Realtors Worry Downturn In Chinese Economy Could Cool Red-Hot Bay Area Real Estate Market

Realtors Worry Downturn In Chinese Economy Could Cool Red-Hot Bay Area Real Estate Market

Realtors Worry Downturn In Chinese Economy Could Cool Red-Hot Bay Area Real Estate Market August 23, 2015

August 23, 2015 3:54 PM

MENLO PARK (KPIX 5) — Chinese money has been helping power the local real estate market for years. According to a Real Capital Analytics study, Chinese buyers have spent more than $600 million on Bay Area real estate in the past two years.

But even some of the most bullish local realtors have been flinching as markets on both sides of the Pacific have plunged in recent days.

Ken DeLeon of DeLeon Realty in Palo Alto is one of them.

“We’re definitely closely monitoring the stock market,” DeLeon told KPIX. “Both the earlier drop in the Chinese equity market coupled with the most recent drops in the U.S. stock market is a bit of cause for concern.”

DeLeon says that 20 percent of his buyers are Chinese, with many of them paying top prices. And they often pay in cash.

“What we’ve noticed, with our Chinese buyers, there’s still a strong desire to buy in America but maybe they’re not coming in with quite as strong offers,” DeLeon said.

The economic slowdown in China and the devaluation of the yuan are troubling and DeLeon says an extended global financial crisis could bring a chill wind to the Bay Area’s red-hot — and still-rising — home prices.

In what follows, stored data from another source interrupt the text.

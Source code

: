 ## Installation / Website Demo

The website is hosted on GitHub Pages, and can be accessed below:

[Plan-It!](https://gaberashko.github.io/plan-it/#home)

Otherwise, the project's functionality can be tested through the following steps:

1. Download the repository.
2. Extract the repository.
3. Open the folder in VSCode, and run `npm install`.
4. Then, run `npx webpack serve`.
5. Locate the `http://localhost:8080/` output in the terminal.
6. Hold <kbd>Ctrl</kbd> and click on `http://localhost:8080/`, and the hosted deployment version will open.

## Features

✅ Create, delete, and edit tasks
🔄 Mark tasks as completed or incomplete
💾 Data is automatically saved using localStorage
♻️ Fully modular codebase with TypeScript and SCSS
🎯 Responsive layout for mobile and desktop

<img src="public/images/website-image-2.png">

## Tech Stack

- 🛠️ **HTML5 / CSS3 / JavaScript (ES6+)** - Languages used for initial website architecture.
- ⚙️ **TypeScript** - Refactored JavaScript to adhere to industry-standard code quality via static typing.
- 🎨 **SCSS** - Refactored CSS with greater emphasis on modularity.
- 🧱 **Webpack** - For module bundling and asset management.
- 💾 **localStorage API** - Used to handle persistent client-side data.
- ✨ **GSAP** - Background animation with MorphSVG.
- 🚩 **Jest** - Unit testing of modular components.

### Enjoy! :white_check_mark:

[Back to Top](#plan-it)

“I think that if we do see loss of that 15 to 20 percent of international buyers … it’ll slow appreciation. But I don’t see a decline occurring — but I do think that will limit future upside,” DeLeon said.

DeLeon thinks a bigger threat to his business lies with the financial health of tech workers who represent nearly 80 percent of his buyers. And U.S. stock investors have been hammering technology companies especially hard in recent days.